#### [What this task involves]
Transcribe the data underneath exactly. No images belong in your version.

#### [Data listing]
--------------------

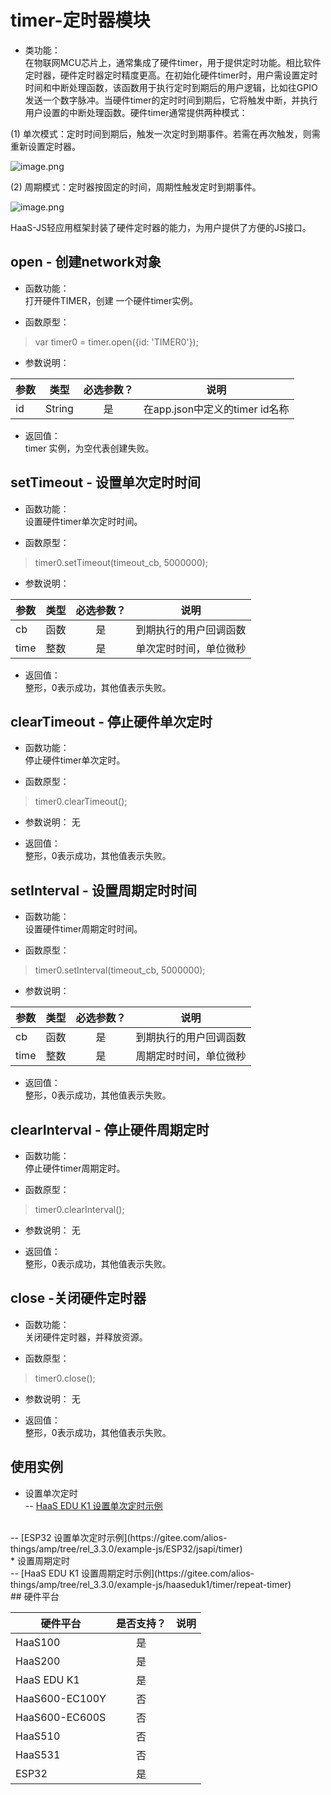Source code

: # timer-定时器模块

* 类功能：  
在物联网MCU芯片上，通常集成了硬件timer，用于提供定时功能。相比软件定时器，硬件定时器定时精度更高。在初始化硬件timer时，用户需设置定时时间和中断处理函数，该函数用于执行定时到期后的用户逻辑，比如往GPIO发送一个数字脉冲。当硬件timer的定时时间到期后，它将触发中断，并执行用户设置的中断处理函数。硬件timer通常提供两种模式：

(1) 单次模式：定时时间到期后，触发一次定时到期事件。若需在再次触发，则需重新设置定时器。

![image.png](https://intranetproxy.alipay.com/skylark/lark/0/2021/png/116852/1628823944553-4effb305-96f2-49d1-b08c-10746edcddc5.png#clientId=ue540ad19-e68c-4&crop=0&crop=0&crop=1&crop=1&from=paste&height=144&id=u41880e71&margin=%5Bobject%20Object%5D&name=image.png&originHeight=178&originWidth=378&originalType=binary&ratio=1&rotation=0&showTitle=false&size=19375&status=done&style=none&taskId=ufa9198d4-d8db-4b82-8231-3ced48121b2&title=&width=306)

(2) 周期模式：定时器按固定的时间，周期性触发定时到期事件。

![image.png](https://intranetproxy.alipay.com/skylark/lark/0/2021/png/116852/1628823915025-58705d94-bdfd-4459-880e-25672990b284.png#clientId=ue540ad19-e68c-4&crop=0&crop=0&crop=1&crop=1&from=paste&height=108&id=u10730ecb&margin=%5Bobject%20Object%5D&name=image.png&originHeight=178&originWidth=662&originalType=binary&ratio=1&rotation=0&showTitle=false&size=39101&status=done&style=none&taskId=ub262cd9e-e5d7-40d7-84db-47b8675148f&title=&width=403)

HaaS-JS轻应用框架封装了硬件定时器的能力，为用户提供了方便的JS接口。

## open - 创建network对象
* 函数功能：  
打开硬件TIMER，创建 一个硬件timer实例。

* 函数原型：
> var timer0 = timer.open({id: 'TIMER0'});

* 参数说明：  

|参数|类型|必选参数？|说明|
|-----|----|:---:|----|
| id | String | 是 | 在app.json中定义的timer id名称 |

* 返回值：  
timer 实例，为空代表创建失败。

## setTimeout - 设置单次定时时间

* 函数功能：  
设置硬件timer单次定时时间。

* 函数原型：
> timer0.setTimeout(timeout_cb, 5000000);

* 参数说明：

|参数|类型|必选参数？|说明|
|-----|----|:---:|----|
| cb | 函数 | 是 | 到期执行的用户回调函数 |
| time | 整数 | 是 | 单次定时时间，单位微秒 |

* 返回值：  
整形，0表示成功，其他值表示失败。

## clearTimeout - 停止硬件单次定时

* 函数功能：  
停止硬件timer单次定时。

* 函数原型：
> timer0.clearTimeout();

* 参数说明：
无

* 返回值：  
整形，0表示成功，其他值表示失败。

## setInterval - 设置周期定时时间

* 函数功能：  
设置硬件timer周期定时时间。

* 函数原型：
> timer0.setInterval(timeout_cb, 5000000);

* 参数说明：

|参数|类型|必选参数？|说明|
|-----|----|:---:|----|
| cb | 函数 | 是 | 到期执行的用户回调函数 |
| time | 整数 | 是 | 周期定时时间，单位微秒 |

* 返回值：  
整形，0表示成功，其他值表示失败。

## clearInterval - 停止硬件周期定时

* 函数功能：  
停止硬件timer周期定时。

* 函数原型：
> timer0.clearInterval();

* 参数说明：
无

* 返回值：  
整形，0表示成功，其他值表示失败。

## close -关闭硬件定时器

* 函数功能：  
关闭硬件定时器，并释放资源。

* 函数原型：
> timer0.close();

* 参数说明：
无

* 返回值：  
整形，0表示成功，其他值表示失败。

## 使用实例
* 设置单次定时<br>
-- [HaaS EDU K1 设置单次定时示例](https://gitee.com/alios-things/amp/tree/rel_3.3.0/example-js/haaseduk1/timer/one-shot-timer)
<br>
-- [ESP32 设置单次定时示例](https://gitee.com/alios-things/amp/tree/rel_3.3.0/example-js/ESP32/jsapi/timer)
<br>
* 设置周期定时<br>
-- [HaaS EDU K1 设置周期定时示例](https://gitee.com/alios-things/amp/tree/rel_3.3.0/example-js/haaseduk1/timer/repeat-timer)
<br>
## 硬件平台

|硬件平台|是否支持？|说明|
|-----|:---:|----|
|HaaS100|是||
|HaaS200|是||
|HaaS EDU K1|是||
|HaaS600-EC100Y|否||
|HaaS600-EC600S|否||
|HaaS510|否||
|HaaS531|否||
|ESP32|是||

<br>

--------------------

#### [Solved problem]
Source code

: # timer-定时器模块

* 类功能：  
在物联网MCU芯片上，通常集成了硬件timer，用于提供定时功能。相比软件定时器，硬件定时器定时精度更高。在初始化硬件timer时，用户需设置定时时间和中断处理函数，该函数用于执行定时到期后的用户逻辑，比如往GPIO发送一个数字脉冲。当硬件timer的定时时间到期后，它将触发中断，并执行用户设置的中断处理函数。硬件timer通常提供两种模式：

(1) 单次模式：定时时间到期后，触发一次定时到期事件。若需在再次触发，则需重新设置定时器。

![image.png](https://intranetproxy.alipay.com/skylark/lark/0/2021/png/116852/1628823944553-4effb305-96f2-49d1-b08c-10746edcddc5.png#clientId=ue540ad19-e68c-4&crop=0&crop=0&crop=1&crop=1&from=paste&height=144&id=u41880e71&margin=%5Bobject%20Object%5D&name=image.png&originHeight=178&originWidth=378&originalType=binary&ratio=1&rotation=0&showTitle=false&size=19375&status=done&style=none&taskId=ufa9198d4-d8db-4b82-8231-3ced48121b2&title=&width=306)

(2) 周期模式：定时器按固定的时间，周期性触发定时到期事件。

![image.png](https://intranetproxy.alipay.com/skylark/lark/0/2021/png/116852/1628823915025-58705d94-bdfd-4459-880e-25672990b284.png#clientId=ue540ad19-e68c-4&crop=0&crop=0&crop=1&crop=1&from=paste&height=108&id=u10730ecb&margin=%5Bobject%20Object%5D&name=image.png&originHeight=178&originWidth=662&originalType=binary&ratio=1&rotation=0&showTitle=false&size=39101&status=done&style=none&taskId=ub262cd9e-e5d7-40d7-84db-47b8675148f&title=&width=403)

HaaS-JS轻应用框架封装了硬件定时器的能力，为用户提供了方便的JS接口。

## open - 创建network对象
* 函数功能：  
打开硬件TIMER，创建 一个硬件timer实例。

* 函数原型：
> var timer0 = timer.open({id: 'TIMER0'});

* 参数说明：  

|参数|类型|必选参数？|说明|
|-----|----|:---:|----|
| id | String | 是 | 在app.json中定义的timer id名称 |

* 返回值：  
timer 实例，为空代表创建失败。

## setTimeout - 设置单次定时时间

* 函数功能：  
设置硬件timer单次定时时间。

* 函数原型：
> timer0.setTimeout(timeout_cb, 5000000);

* 参数说明：

|参数|类型|必选参数？|说明|
|-----|----|:---:|----|
| cb | 函数 | 是 | 到期执行的用户回调函数 |
| time | 整数 | 是 | 单次定时时间，单位微秒 |

* 返回值：  
整形，0表示成功，其他值表示失败。

## clearTimeout - 停止硬件单次定时

* 函数功能：  
停止硬件timer单次定时。

* 函数原型：
> timer0.clearTimeout();

* 参数说明：
无

* 返回值：  
整形，0表示成功，其他值表示失败。

## setInterval - 设置周期定时时间

* 函数功能：  
设置硬件timer周期定时时间。

* 函数原型：
> timer0.setInterval(timeout_cb, 5000000);

* 参数说明：

|参数|类型|必选参数？|说明|
|-----|----|:---:|----|
| cb | 函数 | 是 | 到期执行的用户回调函数 |
| time | 整数 | 是 | 周期定时时间，单位微秒 |

* 返回值：  
整形，0表示成功，其他值表示失败。

## clearInterval - 停止硬件周期定时

* 函数功能：  
停止硬件timer周期定时。

* 函数原型：
> timer0.clearInterval();

* 参数说明：
无

* 返回值：  
整形，0表示成功，其他值表示失败。

## close -关闭硬件定时器

* 函数功能：  
关闭硬件定时器，并释放资源。

* 函数原型：
> timer0.close();

* 参数说明：
无

* 返回值：  
整形，0表示成功，其他值表示失败。

## 使用实例
* 设置单次定时<br>
-- [HaaS EDU K1 设置单次定时示例](https://gitee.com/alios-things/amp/tree/rel_3.3.0/example-js/haaseduk1/timer/one-shot-timer)
<br>
-- [ESP32 设置单次定时示例](https://gitee.com/alios-things/amp/tree/rel_3.3.0/example-js/ESP32/jsapi/timer)
<br>
* 设置周期定时<br>
-- [HaaS EDU K1 设置周期定时示例](https://gitee.com/alios-things/amp/tree/rel_3.3.0/example-js/haaseduk1/timer/repeat-timer)
<br>
## 硬件平台

|硬件平台|是否支持？|说明|
|-----|:---:|----|
|HaaS100|是||
|HaaS200|是||
|HaaS EDU K1|是||
|HaaS600-EC100Y|否||
|HaaS600-EC600S|否||
|HaaS510|否||
|HaaS531|否||
|ESP32|是||

<br>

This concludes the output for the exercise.